• _Task details_
Scan the entries below and extract each line with the word "element" in it.

• _Stored dataset items_

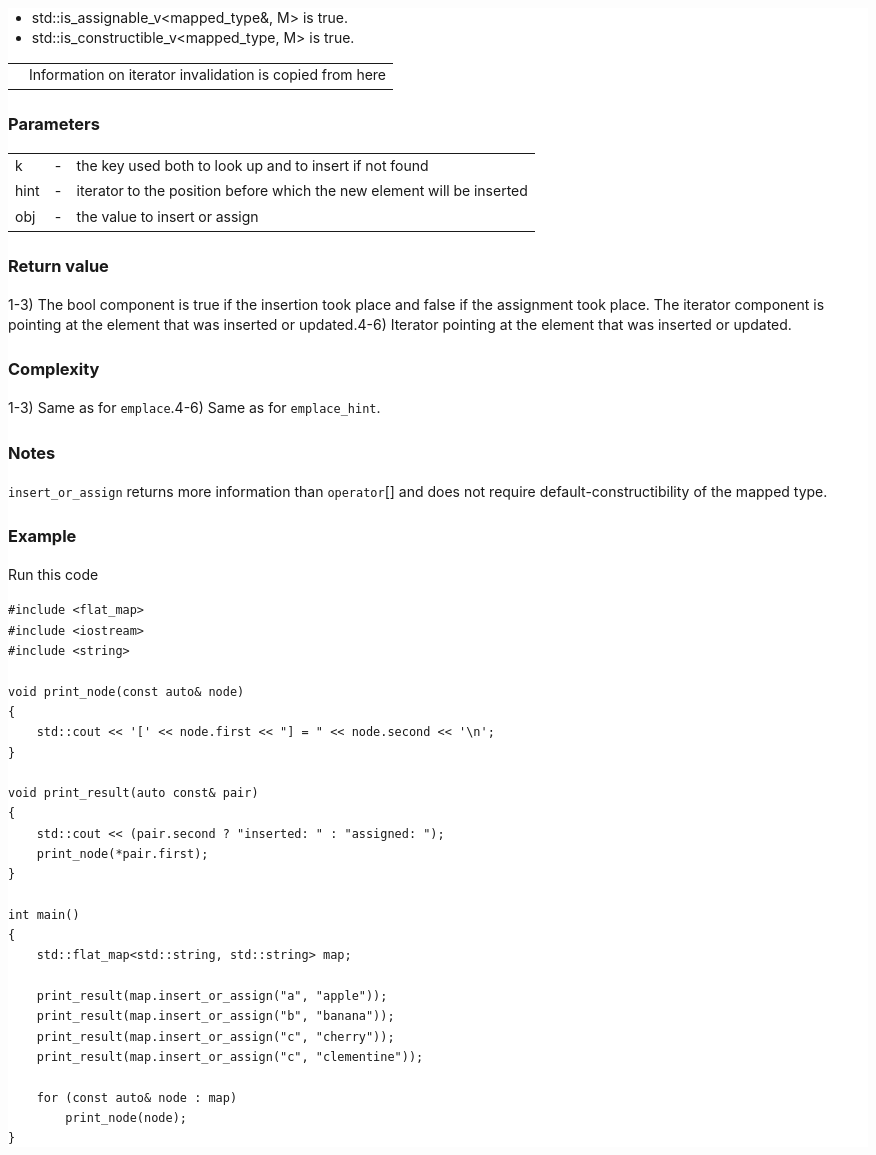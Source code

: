- std::is_assignable_v<mapped_type&, M> is true.
- std::is_constructible_v<mapped_type, M> is true.

|  |  |
| --- | --- |
|  | Information on iterator invalidation is copied from here |

### Parameters

|  |  |  |
| --- | --- | --- |
| k | - | the key used both to look up and to insert if not found |
| hint | - | iterator to the position before which the new element will be inserted |
| obj | - | the value to insert or assign |

### Return value

1-3) The bool component is true if the insertion took place and false if the assignment took place. The iterator component is pointing at the element that was inserted or updated.4-6) Iterator pointing at the element that was inserted or updated.

### Complexity

1-3) Same as for `emplace`.4-6) Same as for `emplace_hint`.

### Notes

`insert_or_assign` returns more information than `operator`[] and does not require default-constructibility of the mapped type.

### Example

Run this code

```
#include <flat_map>
#include <iostream>
#include <string>
 
void print_node(const auto& node)
{
    std::cout << '[' << node.first << "] = " << node.second << '\n';
}
 
void print_result(auto const& pair)
{
    std::cout << (pair.second ? "inserted: " : "assigned: ");
    print_node(*pair.first);
}
 
int main()
{
    std::flat_map<std::string, std::string> map;
 
    print_result(map.insert_or_assign("a", "apple"));
    print_result(map.insert_or_assign("b", "banana"));
    print_result(map.insert_or_assign("c", "cherry"));
    print_result(map.insert_or_assign("c", "clementine"));
 
    for (const auto& node : map)
        print_node(node);
}

```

• _Response box_
| hint | - | iterator to the position before which the new element will be inserted |
1-3) The bool component is true if the insertion took place and false if the assignment took place. The iterator component is pointing at the element that was inserted or updated.4-6) Iterator pointing at the element that was inserted or updated.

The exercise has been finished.